At Sundance, Lin-Manuel Miranda shares the spotlight
PARK CITY, Utah (AP) — Lin-Manuel Miranda knows that, for some, the story of his life is already written.
“If I can put it absolutely morbidly, I know that ‘Hamilton’ is the first line in my obituary,” Miranda says with an unusually chipper tone for someone contemplating their death. “Like, good! Done! I know nothing will ever be ‘Hamilton’ again and I’m fine with that. I think artists start to go off the rails when they try to chase that again and again.”
A pair of new documentaries premiering at the Sundance Film Festival this week capture a wider view of Miranda’s life through some of the people who have been most foundational to him. “Siempre, Luis” is a profile of his father, the tireless Puerto Rico advocate Luis Miranda. “We Are Freestyle Love Supreme” documents the improvised hip-hop show that Miranda and several of his “Hamilton” collaborators regularly put on before “In the Heights” altered Miranda’s trajectory, and which they recently reformed on Broadway.
“Life’s not a linear narrative. It’s not this and this and this ascent. It’s all these side journeys,” Miranda says in “We Are Freestyle Love Supreme.” “Life gets complicated and you keep going. There’s no end point. What’s that Orson Wells’ quote? If you want to tell a story with a happy ending, it depends on where you end the story.”
Both films are, in a way, origin stories for the 40-year-old Miranda. But they are also stories that take some of the megawatt spotlight trust on him by “Hamilton” and deflects it onto those around him.

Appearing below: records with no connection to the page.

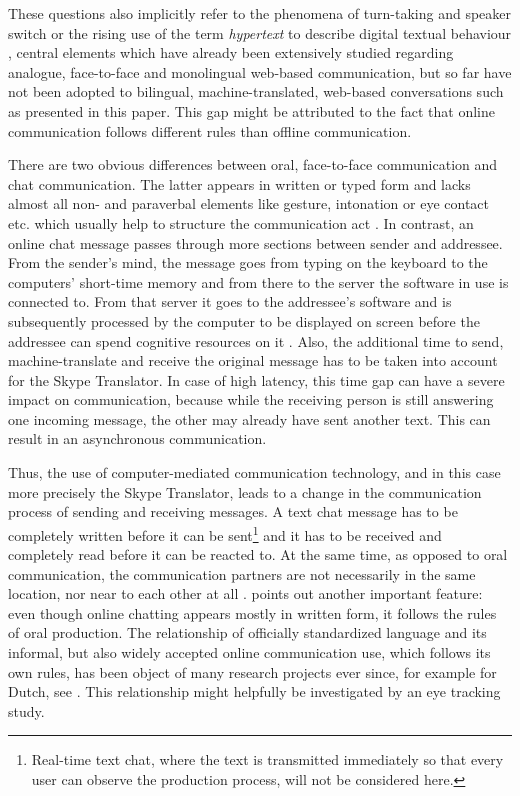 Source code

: \documentclass[output=paper,colorlinks,citecolor=brown]{langscibook}
\begin{document}
    These questions also implicitly refer to the phenomena of turn-taking and speaker switch or the rising use of the term \textit{hypertext} to describe digital textual behaviour \citep{storrer_sprachliche_2001}, central elements which have already been extensively studied regarding analogue, face-to-face and monolingual web-based communication, but so far have not been adopted to bilingual, machine-translated, web-based conversations such as presented in this paper. This gap might be attributed to the fact that online communication follows different rules than offline communication.
    
    There are two obvious differences between oral, face-to-face communication and chat communication. The latter appears in written or typed form and lacks almost all non- and paraverbal elements like gesture, intonation or eye contact etc. which usually help to structure the communication act \citep[172]{beiswenger_sprachhandlungskoordination_2007}. In contrast, an online chat message passes through more sections between sender and addressee. From the sender's mind, the message goes from typing on the keyboard to the computers' short-time memory and from there to the server the software in use is connected to. From that server it goes to the addressee's software and is subsequently processed by the computer to be displayed on screen before the addressee can spend cognitive resources on it \citep[146]{beisswenger_empirische_2017}. Also, the additional time to send, machine-translate and receive the original message has to be taken into account for the Skype Translator. In case of high latency, this time gap can have a severe impact on communication, because while the receiving person is still answering one incoming message, the other may already have sent another text. This can result in an asynchronous communication.
    
    Thus, the use of computer-mediated communication technology, and in this case more precisely the Skype Translator, leads to a change in the communication process of sending and receiving messages. A text chat message has to be completely written before it can be sent\footnote{Real-time text chat, where the text is transmitted immediately so that every user can observe the production process, will not be considered here.} and it has to be received and completely read before it can be reacted to. At the same time, as opposed to oral communication, the communication partners are not necessarily in the same location, nor near to each other at all \citep[146]{beisswenger_empirische_2017}. \citet[3]{storrer_sprachliche_2001} points out another important feature: even though online chatting appears mostly in written form, it follows the rules of oral production. The relationship of officially standardized language and its informal, but also widely accepted online communication use, which follows its own rules, has been object of many research projects ever since, for example for Dutch, see \citet{fiser_whatsapp_2017}. This relationship might helpfully be investigated by an eye tracking study.
    
\end{document}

“My son is the most collaborative human being that I know,” says the elder Miranda. “From sharing the Kennedy Center award with his other collaborators to making sure that everyone who did something important to him and accomplish that next goal gets accounted for and acknowledged. I understand why. I have a wonderful wife of 42 years who is exactly like that. It’s part of his DNA.”

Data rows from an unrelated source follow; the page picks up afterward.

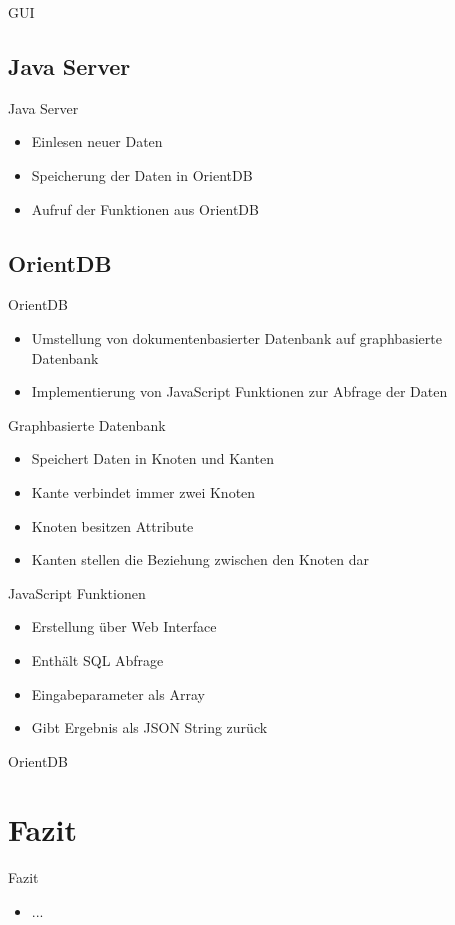 \documentclass[aspectratio=169]{beamer}
\begin{document}
\begin{frame}{GUI}
\end{frame}

\subsection{Java Server}

\begin{frame}{Java Server}
  \begin{itemize}
  	\item Einlesen neuer Daten
  	\item Speicherung der Daten in OrientDB
  	\item Aufruf der Funktionen aus OrientDB
  \end{itemize}
\end{frame}

\subsection{OrientDB}

\begin{frame}{OrientDB}
  \begin{itemize}
  	\item Umstellung von dokumentenbasierter Datenbank auf graphbasierte Datenbank
  	\item Implementierung von JavaScript Funktionen zur Abfrage der Daten
  \end{itemize}
\end{frame}

\begin{frame}{Graphbasierte Datenbank}
  \begin{itemize}
  	\item Speichert Daten in Knoten und Kanten
  	\item Kante verbindet immer zwei Knoten
  	\item Knoten besitzen Attribute
  	\item Kanten stellen die Beziehung zwischen den Knoten dar
  \end{itemize}
\end{frame}

\begin{frame}{JavaScript Funktionen}
  \begin{itemize}
  	\item Erstellung über Web Interface
  	\item Enthält SQL Abfrage
  	\item Eingabeparameter als Array
  	\item Gibt Ergebnis als JSON String zurück
  \end{itemize}
\end{frame}

\begin{frame}{OrientDB}
\end{frame}

\section{Fazit}

\begin{frame}{Fazit}
  \begin{itemize}
  	\item ...
  \end{itemize}
\end{frame}
\end{document}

“Siempre, Luis,” directed by John James, is a profile of Luis Miranda, the longtime New York political player. It took some time for Luis to get accustomed to the cameras being focused on him.
“I’ve spent all my life promoting a cause, an organization, elected officials, Lin-Manuel Miranda. So to all of a sudden be promoting myself is not a role I’ve had all my life. I was always pushing something, never being the center of attention. But I’ll tell you, though, it feels good! It’s like a narcissist’s dream.”
The film also depicts when son and father a year ago mounted “Hamilton” in Puerto Rico. For Lin-Manuel, Alexander Hamilton reminded him of his father, both immigrants who settled in New York.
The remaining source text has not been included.